How I wound up in a car headed to Connecticut with a Hare Krisna band is a conversation for another day having forged a friendship with one of the ban’s bass player just days before was enough to secure a seat and a round trip ride with the band Baby Gopal. After a stop at a Brooklyn Krishna temple and dropping by Sri’s in-laws (Ray Cappo’s parents) home, we headed to Connecticut’s Tune Inn, where Baby Gopal and a host of other bands, most notable for me, Samuel were to perform. Below are a couple of images I captured of the group.

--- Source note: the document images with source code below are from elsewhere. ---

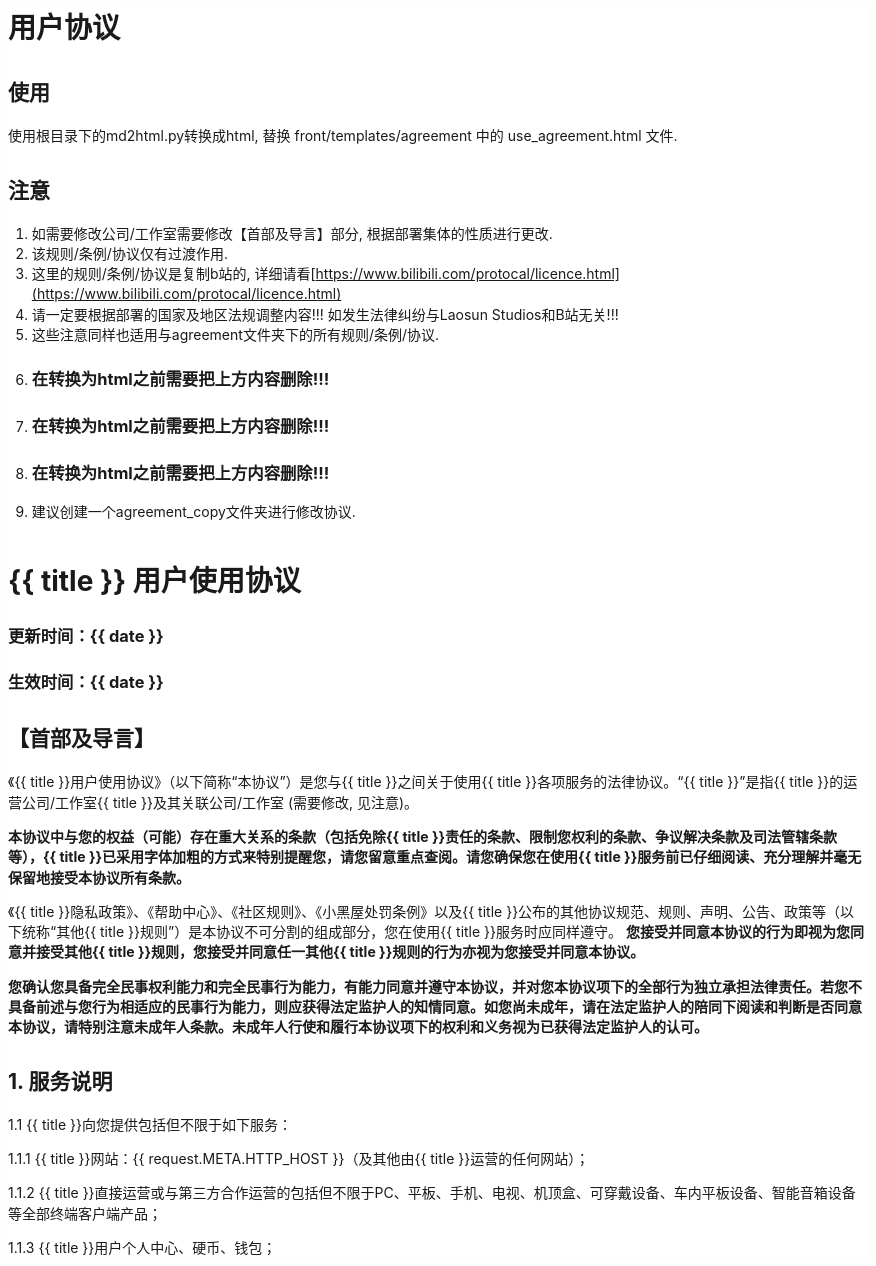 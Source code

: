 # 用户协议

## 使用

使用根目录下的md2html.py转换成html, 替换 front/templates/agreement 中的 use_agreement.html 文件.

## 注意

1. 如需要修改公司/工作室需要修改【首部及导言】部分, 根据部署集体的性质进行更改.
2. 该规则/条例/协议仅有过渡作用.
3. 这里的规则/条例/协议是复制b站的, 详细请看[https://www.bilibili.com/protocal/licence.html](https://www.bilibili.com/protocal/licence.html)
4. 请一定要根据部署的国家及地区法规调整内容!!! 如发生法律纠纷与Laosun Studios和B站无关!!!
5. 这些注意同样也适用与agreement文件夹下的所有规则/条例/协议.
6. ### 在转换为html之前需要把上方内容删除!!!
7. ### 在转换为html之前需要把上方内容删除!!!
8. ### 在转换为html之前需要把上方内容删除!!!
9. 建议创建一个agreement_copy文件夹进行修改协议.

# {{ title }} 用户使用协议

### 更新时间：{{ date }}

### 生效时间：{{ date }}

## 【首部及导言】

《{{ title }}用户使用协议》（以下简称“本协议”）是您与{{ title }}之间关于使用{{ title }}各项服务的法律协议。“{{ title }}”是指{{ title }}的运营公司/工作室{{ title }}及其关联公司/工作室 (需要修改, 见注意)。

**本协议中与您的权益（可能）存在重大关系的条款（包括免除{{ title }}责任的条款、限制您权利的条款、争议解决条款及司法管辖条款等），{{ title }}已采用字体加粗的方式来特别提醒您，请您留意重点查阅。请您确保您在使用{{ title }}服务前已仔细阅读、充分理解并毫无保留地接受本协议所有条款。**

《{{ title }}隐私政策》、《帮助中心》、《社区规则》、《小黑屋处罚条例》以及{{ title }}公布的其他协议规范、规则、声明、公告、政策等（以下统称“其他{{ title }}规则”）是本协议不可分割的组成部分，您在使用{{ title }}服务时应同样遵守。 **您接受并同意本协议的行为即视为您同意并接受其他{{ title }}规则，您接受并同意任一其他{{ title }}规则的行为亦视为您接受并同意本协议。**

**您确认您具备完全民事权利能力和完全民事行为能力，有能力同意并遵守本协议，并对您本协议项下的全部行为独立承担法律责任。若您不具备前述与您行为相适应的民事行为能力，则应获得法定监护人的知情同意。如您尚未成年，请在法定监护人的陪同下阅读和判断是否同意本协议，请特别注意未成年人条款。未成年人行使和履行本协议项下的权利和义务视为已获得法定监护人的认可。**

## 1. 服务说明

1.1 {{ title }}向您提供包括但不限于如下服务：

1.1.1 {{ title }}网站：{{ request.META.HTTP_HOST }}（及其他由{{ title }}运营的任何网站）；

1.1.2 {{ title }}直接运营或与第三方合作运营的包括但不限于PC、平板、手机、电视、机顶盒、可穿戴设备、车内平板设备、智能音箱设备等全部终端客户端产品；

1.1.3 {{ title }}用户个人中心、硬币、钱包；
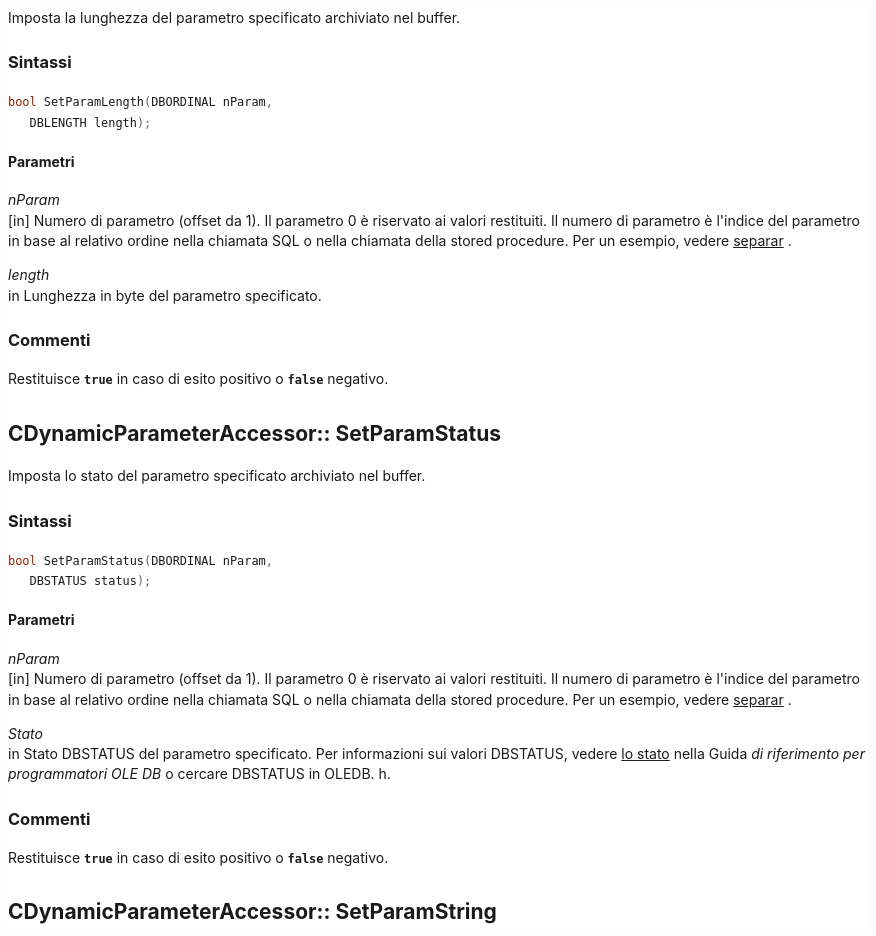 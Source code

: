 Imposta la lunghezza del parametro specificato archiviato nel buffer.

### <a name="syntax"></a>Sintassi

```cpp
bool SetParamLength(DBORDINAL nParam,
   DBLENGTH length);
```

#### <a name="parameters"></a>Parametri

*nParam*<br/>
[in] Numero di parametro (offset da 1). Il parametro 0 è riservato ai valori restituiti. Il numero di parametro è l'indice del parametro in base al relativo ordine nella chiamata SQL o nella chiamata della stored procedure. Per un esempio, vedere [separar](#setparam) .

*length*<br/>
in Lunghezza in byte del parametro specificato.

### <a name="remarks"></a>Commenti

Restituisce **`true`** in caso di esito positivo o **`false`** negativo.

## <a name="cdynamicparameteraccessorsetparamstatus"></a><a name="setparamstatus"></a> CDynamicParameterAccessor:: SetParamStatus

Imposta lo stato del parametro specificato archiviato nel buffer.

### <a name="syntax"></a>Sintassi

```cpp
bool SetParamStatus(DBORDINAL nParam,
   DBSTATUS status);
```

#### <a name="parameters"></a>Parametri

*nParam*<br/>
[in] Numero di parametro (offset da 1). Il parametro 0 è riservato ai valori restituiti. Il numero di parametro è l'indice del parametro in base al relativo ordine nella chiamata SQL o nella chiamata della stored procedure. Per un esempio, vedere [separar](#setparam) .

*Stato*<br/>
in Stato DBSTATUS del parametro specificato. Per informazioni sui valori DBSTATUS, vedere [lo stato](/previous-versions/windows/desktop/ms722617(v=vs.85)) nella Guida *di riferimento per programmatori OLE DB* o cercare DBSTATUS in OLEDB. h.

### <a name="remarks"></a>Commenti

Restituisce **`true`** in caso di esito positivo o **`false`** negativo.

## <a name="cdynamicparameteraccessorsetparamstring"></a><a name="setparamstring"></a> CDynamicParameterAccessor:: SetParamString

The bands ‘Lives of Insects’ ep on Art Monk Construction still sits in my record collection today, receiving regular play. There are a couple of other singles out there, including a split with New York’s Texas is the Reason, also released by Art Monk Construction. Check them out Here
Plain and simple, Superchunk changed my life while leading me into an exciting and rewarding musical direction that still inspires me while eating up most of my time and disposable cash. After a few years of worshiping the band and picking up everything I could find from Merge records, I finally got to see the band live at the intimate settings of my favorite music venue, Maxwells. ‘Till this day, 1991’s “No Pocky for Kitty'”and 1993’s “On the Mouth” still get regular spins and remain as two of my desert island discs. If I can recommend anything. It would be to visit Merge records and get to know each and every band and record on the site. Merge Records
One of the earlier shots taken during my photographic journey. One I look back on with a sense of pride. This one of Jon Procopio playing guitar with Dahlia Seed at what I believe to be Maxwells. Jon, also known as Dapper Jon to some, played guitar with both Dahlia Seed and Dune Buggy. Two bands I loved and still love. Jon is, without a doubt, one of the nicer people I’ve met along the way. Long after the band’s breakup, I’d look forward to seeing him friends BBQ’s, parties and social gatherings. Being that Dahlia Seed were and still are a very special band to me, this will be only one of many posts featuring the band. For now though, I just wanted to give Jon and this image their propers.